Ms. Anna Prokopenya, a WorldSkills Champion from Russia, is a young pastry chef and a food engineer. She highlighted how developing technical skills through TVET helped her turn into an accomplished young woman able to combine her creative skills with her scientific knowledge professionally. Willing to continue developing new skills throughout her life, Ms. Prokopenya called for TVET and education systems change. According to her, the past year demonstrated the urge for education to become more modular and inclusive.
As a Senior Programme Officer for the African Union, Ms. Unami Mpofu recalled the importance of TVET in the African context. As outlined in the Agenda 63, industrialization is at the centre of Africa’s economic and inclusive growth agenda. However, nearly 70% of the population is young and an important part will not be able to access higher education or quality jobs. Well-functioning TVET systems can offer youth quality education opportunities that leads to productive and decent jobs, in turn supporting Africa’s economic development.
From an employer perspective, Mr. Manish Sabharwal, who participated on behalf of the Federation of Indian Chambers of Commerce and Industry, set forth some of the current challenges preventing TVET systems from being “self-healing”. Employers must understand that TVET is not solely part of their corporate social responsibility.
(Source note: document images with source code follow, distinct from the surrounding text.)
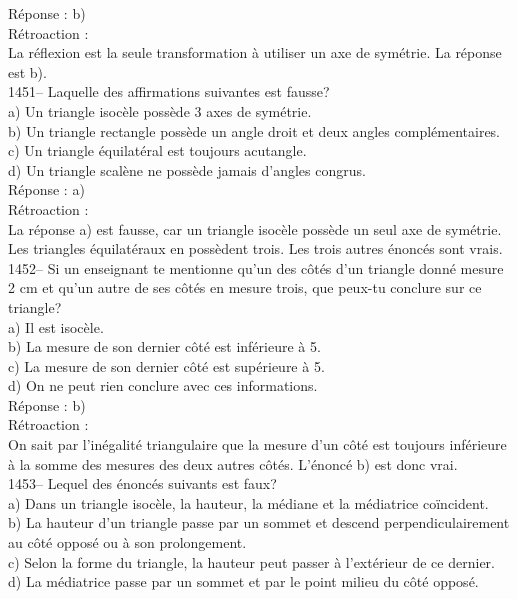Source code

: R\'eponse : b)\\

R\'etroaction :\\
La r\'eflexion est la seule transformation \`a utiliser un axe de
sym\'etrie. La r\'eponse est b).\\

1451-- Laquelle des affirmations suivantes est fausse?\\
a) Un triangle isoc\`ele poss\`ede 3 axes de sym\'etrie.\\
b) Un triangle rectangle poss\`ede un angle droit et deux angles
compl\'ementaires.\\
c) Un triangle \'equilat\'eral est toujours acutangle.\\
d) Un triangle scal\`ene ne poss\`ede jamais d'angles congrus.\\

R\'eponse : a)\\

R\'etroaction :\\
La r\'eponse a) est fausse, car un triangle isoc\`ele poss\`ede un seul axe
de sym\'etrie. Les triangles \'equilat\'eraux en poss\`edent trois. Les
trois autres \'enonc\'es sont vrais.\\

1452-- Si un enseignant te mentionne qu'un des c\^ot\'es d'un triangle
donn\'e mesure 2 cm et qu'un autre de ses c\^ot\'es en mesure trois,
que
peux-tu conclure sur ce triangle?\\
a) Il est isoc\`ele.\\
b) La mesure de son dernier c\^ot\'e est inf\'erieure \`a 5.\\
c) La mesure de son dernier c\^ot\'e est sup\'erieure \`a 5.\\
d) On ne peut rien conclure avec ces informations.\\

R\'eponse : b)\\

R\'etroaction :\\
On sait par l'in\'egalit\'e triangulaire que la mesure d'un c\^ot\'e
est toujours inf\'erieure \`a la somme des mesures des deux autres
c\^ot\'es. L'\'enonc\'e b) est donc
vrai.\\

1453-- Lequel des \'enonc\'es suivants est faux?\\
a) Dans un triangle isoc\`ele, la hauteur, la m\'ediane et la
m\'ediatrice co\"incident.\\
b) La hauteur d'un triangle passe par un sommet et descend
perpendiculairement
au c\^ot\'e oppos\'e ou \`a son prolongement.\\
c) Selon la forme du triangle, la hauteur peut passer \`a
l'ext\'erieur de ce dernier.\\
d) La m\'ediatrice passe par un sommet et par le point milieu du
c\^ot\'e
oppos\'e.\\

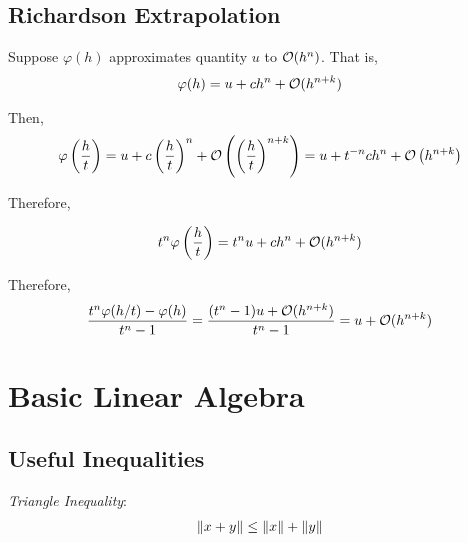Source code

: \documentclass[12pt]{article}
\begin{document}
\subsection{Richardson Extrapolation}                                                                                                                       
Suppose \( \varphi(h) \) approximates quantity \( u \) to \( \mathcal{O}(h^n) \). That is,
\begin{align*}
    \varphi(h) = u + c h^n + \mathcal{O}(h^{n+k})
\end{align*}

Then,                                                                                                                                                    
\begin{align*}
    \varphi \left( \frac{h}{t} \right) = u + c \left( \frac{h}{t} \right)^n + \mathcal{O} \left( \left( \frac{h}{t} \right)^{n+k} \right)
    = u + t^{-n} c h^n + \mathcal{O}\left( h^{n+k} \right)
\end{align*}

Therefore,

\begin{align*}
    t^n \varphi \left( \frac{h}{t} \right) = t^n u + c h^n + \mathcal{O}(h^{n+k})
\end{align*}


Therefore,   
\begin{align*}                                                                                                                                           
    \frac{t^n \varphi(h/t) - \varphi(h)}{t^n-1}
    = \frac{(t^n-1)u + \mathcal{O}(h^{n+k})}{t^n-1}                                                                                                              = u + \mathcal{O}(h^{n+k})                                                                                                                                 
\end{align*}  

\pagebreak
\section{Basic Linear Algebra}

\subsection{Useful Inequalities}

\textit{Triangle Inequality}:
\begin{align*}
    \left\lVert x+y\right\rVert \leq \left\lVert x\right\rVert + \left\lVert y\right\rVert
\end{align*}
\end{document}
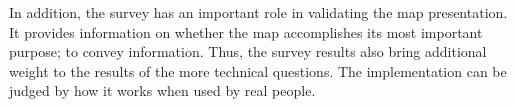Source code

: In addition,
the survey has an important role in validating the map presentation.
It provides information on whether the map accomplishes its most important purpose;
to convey information.
Thus,
the survey results also bring additional weight to the results of the more technical questions.
The implementation can be judged by how it works when used by real people.









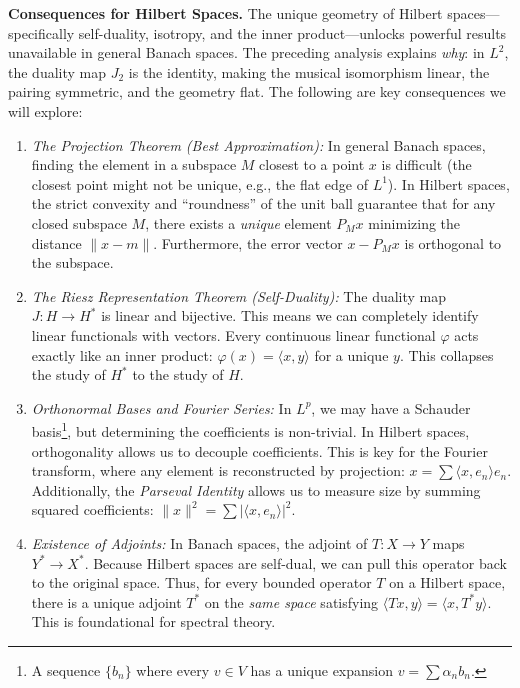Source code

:\documentclass{article}
\let\temp\phi
\let\phi\varphi
\let\varphi\temp
\begin{document}
\medskip\noindent\textbf{Consequences for Hilbert Spaces.}\quad
The unique geometry of Hilbert spaces---specifically self-duality, isotropy, and the inner product---unlocks
powerful results unavailable in general Banach spaces. The preceding analysis explains \emph{why}: in $L^2$,
the duality map $J_2$ is the identity, making the musical isomorphism linear, the pairing symmetric, and the
geometry flat. The following are key consequences we will explore:

\begin{enumerate}
    \item \emph{The Projection Theorem (Best Approximation):}
    In general Banach spaces, finding the element in a subspace $M$ closest to a point $x$ is difficult (the
    closest point might not be unique, e.g., the flat edge of $L^1$). In Hilbert spaces, the strict convexity and ``roundness'' of the unit ball guarantee that for any closed subspace $M$, there exists a \emph{unique} element $P_M x$ minimizing the distance $\|x - m\|$. Furthermore, the error vector $x - P_M x$ is orthogonal to the subspace.

    \item \emph{The Riesz Representation Theorem (Self-Duality):}
    The duality map $J: H \to H^*$ is linear and bijective. This means we can completely identify linear functionals with vectors. Every continuous linear functional $\phi$ acts exactly like an inner product: $\phi(x) = \langle x, y \rangle$ for a unique $y$. This collapses the study of $H^*$ to the study of $H$.

	\item \emph{Orthonormal Bases and Fourier Series:} In $L^p$, we may have a Schauder basis\footnote{A sequence $\{b_n\}$ where every $v \in V$ has a unique expansion $v = \sum \alpha_nb_n$.}, but determining the coefficients is non-trivial. In Hilbert spaces, orthogonality allows us to decouple coefficients. This is key for the Fourier transform, where any element is reconstructed by projection: $x = \sum \langle x, e_n \rangle e_n$. Additionally, the \emph{Parseval Identity} allows us to measure size by summing squared coefficients: $\|x\|^2 = \sum |\langle x, e_n \rangle|^2$.

    \item \emph{Existence of Adjoints:}
    In Banach spaces, the adjoint of $T: X \to Y$ maps $Y^* \to X^*$. Because Hilbert spaces are self-dual, we can pull this operator back to the original space. Thus, for every bounded operator $T$ on a Hilbert space, there is a unique adjoint $T^*$ on the \emph{same space} satisfying $\langle Tx, y \rangle = \langle x, T^* y \rangle$. This is foundational for spectral theory.
\end{enumerate}
\end{document}
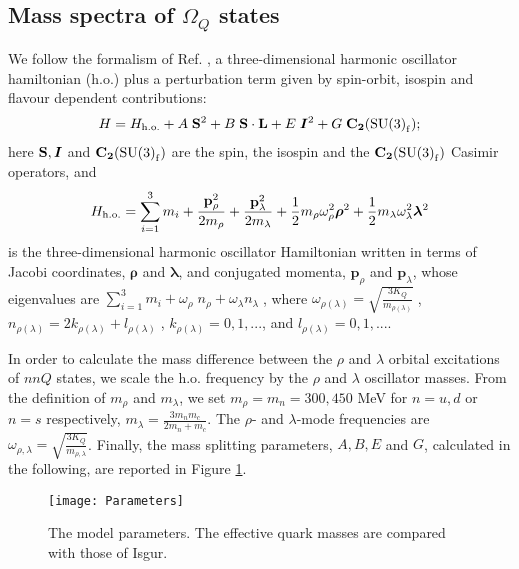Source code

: \documentclass[twocolumn,superscriptaddress,preprintnumbers,nofootinbib]{revtex4}
\begin{document}
\subsection{Mass spectra of $\Omega_{Q}$ states}
\label{secIIB}
We follow the  formalism of Ref. \cite{Santopinto:2018ljf}, a three-dimensional harmonic oscillator hamiltonian (h.o.) 
plus  a perturbation  term given by spin-orbit, isospin and flavour dependent  contributions:
%
\begin{eqnarray}
	H = H_{\rm h.o.}+A\; {\bf S }^2 + B \; {\bf S} \cdot {\bf L} +E\;  \bm{I}^2+G \; {\bf C_2}(\mbox{SU(3)}_{\rm f}) ;%
	\label{MassFormula}
\end{eqnarray}
here ${\bf S}, {\bm I}$ and ${\bf C_2}(\mbox{SU(3)}_{\rm f})$ are the spin, the isospin and 
the  ${\bf C_2}(\mbox{SU(3)}_{\rm f}) $ Casimir operators,
and  
\begin{eqnarray}
 H_{\rm h.o.} =\sum_{i=1}^3m_i + \frac{\mathbf{p}_{\rho}^2}{2 m_{\rho}} 
+ \frac{\mathbf{p}_{\lambda}^2}{2 m_{\lambda}} 
+\frac{1}{2} m_{\rho} \omega^2_{\rho} \boldsymbol{\rho}^2   
+\frac{1}{2}  m_{\lambda} \omega^2_{\lambda} \boldsymbol{\lambda}^2
	\nonumber \\
\label{Hho}
\end{eqnarray}
 is the three-dimensional harmonic oscillator Hamiltonian
written in terms of  Jacobi coordinates, $ \boldsymbol{\rho}$ and  $\boldsymbol{\lambda}$, and 
conjugated momenta, $\mathbf{p}_{\rho}$ and $ \mathbf{p}_{\lambda}$,
whose eigenvalues are $\sum_{i=1}^3m_i + \omega_{\rho}  \; n_{\rho} 
+ \omega_{\lambda} 
n_{\lambda}\;$,
  where  $\omega_{\rho(\lambda)}=\sqrt{\frac{3K_Q}{m_{\rho(\lambda)}}}\;$,
  $ n_{\rho(\lambda)}= 2 k_{\rho(\lambda)}+l_{\rho(\lambda)}\;$, 
  $k_{\rho(\lambda)}=0,1,...$,   and $l_{\rho(\lambda)}=0,1,...$.


In order to calculate the mass difference between the $\rho$ and $\lambda$ orbital excitations of $nnQ$ states, we scale the h.o. frequency by the $\rho$ and $\lambda$  oscillator masses.
From the definition of  $m_{\rho}$  and $m_{\lambda}$, we set  $m_{\rho}=m_n=300, 450$ MeV for $n=u,d$ or $n=s$ respectively, $m_{\lambda}= \frac{3 m_n m_{c}}{2m_n+m_{c}}$. The $\rho$- and $\lambda$-mode frequencies are $\omega_{\rho,\lambda}=\sqrt{\frac{3K_Q}{m_{\rho,\lambda}}}$.
Finally, the mass splitting parameters,  $A,B,E$ and $G$, calculated in the following, are reported in
Figure \ref{parameters}.
\begin{figure}[htbp]
\caption{The model parameters. The effective quark masses are compared with those of Isgur. }
\begin{center}
\texttt{[image: Parameters]}
\label{parameters}
\end{center}
\end{figure} 
\end{document}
In fact, TVET boosts employees’ productivity and well-designed apprenticeship programmes yield important returns on investments for companies. Therefore, it is key to economically incentivize training and skills development at the system level.
Representing the Vietnam General Confederation of Labour, Mr. Duong Xuan Hieu highlighted the important role TVET could play in tackling some of the most urgent issues the country is facing. Much of the Vietnamese workforce evolves in low-tech industries, where many jobs are at high risk of automation. TVET can help workers and companies adapt to the challenges of the future, and national policies must encourage them to engage in TVET, especially through apprenticeship schemes. By providing TVET and through social dialogue, trade unions can also play a key role here.
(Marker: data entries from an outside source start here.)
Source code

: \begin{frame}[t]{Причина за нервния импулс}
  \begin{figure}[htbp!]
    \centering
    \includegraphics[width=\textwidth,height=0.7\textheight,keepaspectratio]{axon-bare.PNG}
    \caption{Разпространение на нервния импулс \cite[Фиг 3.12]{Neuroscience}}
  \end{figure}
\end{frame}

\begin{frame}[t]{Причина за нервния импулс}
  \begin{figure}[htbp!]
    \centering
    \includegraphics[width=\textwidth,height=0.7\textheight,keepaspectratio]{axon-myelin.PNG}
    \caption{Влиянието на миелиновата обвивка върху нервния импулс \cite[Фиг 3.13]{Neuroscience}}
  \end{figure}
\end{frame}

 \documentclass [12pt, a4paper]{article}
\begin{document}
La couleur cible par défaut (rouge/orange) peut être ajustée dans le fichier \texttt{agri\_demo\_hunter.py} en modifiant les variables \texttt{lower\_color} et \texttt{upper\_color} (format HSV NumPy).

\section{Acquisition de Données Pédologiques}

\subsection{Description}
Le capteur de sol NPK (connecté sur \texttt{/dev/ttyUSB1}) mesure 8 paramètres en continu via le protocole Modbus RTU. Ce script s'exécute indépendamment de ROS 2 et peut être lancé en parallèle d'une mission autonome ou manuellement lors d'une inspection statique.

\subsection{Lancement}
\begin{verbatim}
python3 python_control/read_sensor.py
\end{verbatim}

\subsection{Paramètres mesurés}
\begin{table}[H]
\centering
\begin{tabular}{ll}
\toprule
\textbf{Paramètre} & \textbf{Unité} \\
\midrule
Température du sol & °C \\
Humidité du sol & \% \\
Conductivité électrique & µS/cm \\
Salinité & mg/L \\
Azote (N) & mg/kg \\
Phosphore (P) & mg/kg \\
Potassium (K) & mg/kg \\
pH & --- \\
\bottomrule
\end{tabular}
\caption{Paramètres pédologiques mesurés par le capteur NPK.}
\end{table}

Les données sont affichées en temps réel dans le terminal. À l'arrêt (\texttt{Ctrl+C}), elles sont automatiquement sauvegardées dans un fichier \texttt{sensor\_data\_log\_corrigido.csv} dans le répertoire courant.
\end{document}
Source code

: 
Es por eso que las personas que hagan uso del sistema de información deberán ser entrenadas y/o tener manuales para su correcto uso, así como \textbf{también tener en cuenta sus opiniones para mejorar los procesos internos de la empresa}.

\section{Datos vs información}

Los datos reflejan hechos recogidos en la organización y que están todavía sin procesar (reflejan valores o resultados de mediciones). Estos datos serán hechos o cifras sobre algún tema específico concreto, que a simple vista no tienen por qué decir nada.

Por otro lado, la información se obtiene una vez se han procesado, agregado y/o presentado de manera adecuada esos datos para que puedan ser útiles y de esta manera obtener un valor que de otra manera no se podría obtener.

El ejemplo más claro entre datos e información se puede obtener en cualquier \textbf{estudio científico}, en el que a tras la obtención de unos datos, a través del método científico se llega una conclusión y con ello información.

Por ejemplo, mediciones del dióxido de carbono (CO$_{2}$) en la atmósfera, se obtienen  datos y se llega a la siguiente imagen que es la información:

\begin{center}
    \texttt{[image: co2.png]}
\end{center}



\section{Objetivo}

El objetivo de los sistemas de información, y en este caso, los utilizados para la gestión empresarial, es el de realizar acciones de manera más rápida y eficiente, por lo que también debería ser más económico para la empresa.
The panellists believed that UNESCO plays an important role in TVET at the global level. UNESCO’s convening power and its expertise in TVET, be it through policy reviews or capacity building of stakeholders, are important assets that can accelerate systems change and ensure that all stakeholders work collaboratively to address many of today’s and tomorrow’s global issues.
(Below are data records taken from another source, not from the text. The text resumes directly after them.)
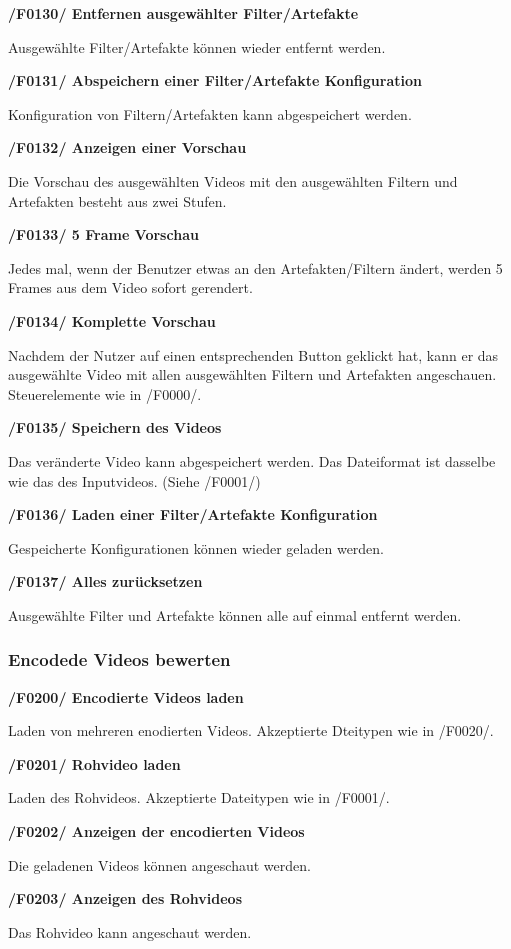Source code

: \documentclass[parskip=full]{scrartcl}
\begin{document}
\textbf{/F0130/ Entfernen ausgewählter Filter/Artefakte}

Ausgewählte Filter/Artefakte können wieder entfernt werden.

\textbf{/F0131/ Abspeichern einer Filter/Artefakte Konfiguration}

Konfiguration von Filtern/Artefakten kann abgespeichert werden.

\textbf{/F0132/ Anzeigen einer Vorschau}

Die Vorschau des ausgewählten Videos mit den ausgewählten Filtern und Artefakten besteht aus zwei Stufen.

\textbf{/F0133/ 5 Frame Vorschau}

Jedes mal, wenn der Benutzer etwas an den Artefakten/Filtern ändert, werden 5 Frames aus dem Video sofort gerendert.

\textbf{/F0134/ Komplette Vorschau}

Nachdem der Nutzer auf einen entsprechenden Button geklickt hat, kann er das ausgewählte Video mit allen ausgewählten Filtern und Artefakten angeschauen. Steuerelemente wie in /F0000/.

\textbf{/F0135/ Speichern des Videos}

Das veränderte Video kann abgespeichert werden. Das Dateiformat ist dasselbe wie das des Inputvideos. (Siehe /F0001/)

\textbf{/F0136/ Laden einer Filter/Artefakte Konfiguration}

Gespeicherte Konfigurationen können wieder geladen werden.

\textbf{/F0137/ Alles zurücksetzen}

Ausgewählte Filter und Artefakte können alle auf einmal entfernt werden.
\subsubsection{Encodede Videos bewerten}
\textbf{/F0200/ Encodierte Videos laden}

Laden von mehreren enodierten Videos. Akzeptierte Dteitypen wie in /F0020/.

\textbf{/F0201/ Rohvideo laden}

Laden des Rohvideos. Akzeptierte Dateitypen wie in /F0001/.

\textbf{/F0202/ Anzeigen der encodierten Videos}

Die geladenen Videos können angeschaut werden.

\textbf{/F0203/ Anzeigen des Rohvideos}

Das Rohvideo kann angeschaut werden.
\end{document}
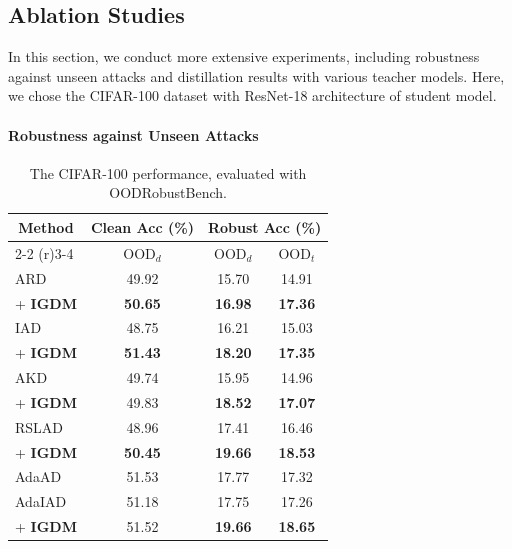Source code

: \documentclass{article} %
\begin{document}
\subsection{Ablation Studies}
In this section, we conduct more extensive experiments, including robustness against unseen attacks and distillation results with various teacher models.
Here, we chose the CIFAR-100 dataset with ResNet-18 architecture of student model.


 
\paragraph{Robustness against Unseen Attacks}
\begin{table}
 \centering
 \vspace{-0.4cm}
 \caption{The CIFAR-100 performance, evaluated with OODRobustBench.}
    \setlength{\tabcolsep}{3pt}
 \begin{tabular}{lccc}
  \toprule
\multicolumn{1}{c}{\multirow{2}{*}{Method}} &Clean Acc (\%)&\multicolumn{2}{c}{Robust Acc (\%)}\\ 
\cmidrule(r){2-2} 
\cmidrule(r){3-4} 
& \multicolumn{1}{c}{$\text{OOD}_d$} & $\text{OOD}_d$ & $\text{OOD}_t$ \\
\midrule
 ARD & 49.92 & 15.70 & 14.91 \\
 + \textbf{IGDM} & \textbf{50.65} & \textbf{16.98} & \textbf{17.36} \\
 \midrule
 IAD & 48.75 & 16.21 & 15.03 \\
 + \textbf{IGDM} & \textbf{51.43} & \textbf{18.20} & \textbf{17.35} \\
  \midrule
 AKD & 49.74 & 15.95 & 14.96 \\
 + \textbf{IGDM} & 49.83 & \textbf{18.52} & \textbf{17.07} \\
   \midrule
  RSLAD & 48.96 & 17.41 & 16.46 \\
 + \textbf{IGDM} & \textbf{50.45} & \textbf{19.66} & \textbf{18.53} \\
   \midrule
   AdaAD & 51.53 & 17.77 & 17.32 \\
  AdaIAD & 51.18  & 17.75 & 17.26 \\
   +  \textbf{IGDM} & 51.52  & \textbf{19.66} & \textbf{18.65} \\
 \bottomrule
 \end{tabular}
 \label{tab:unseen attack}
\end{table}
\end{document}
Later that day, Mr. Borhene Chakroun rounded the conference off by suggesting that the international community should come together and structure its collaboration around five dimensions, namely: the right to lifelong learning, capacity building to create enabling environments, knowledge-sharing and peer-learning, mobilizing domestic and global financial resources and the use of data.
The conference and the above-mentioned exchanges are initiating a wider consultation process for UNESCO. In order to properly reflect national and international priorities in the new strategy for TVET, UNESCO will be consulting member states and other stakeholders over the next few months. The new strategy should be adopted by the Executive Board in spring 2022.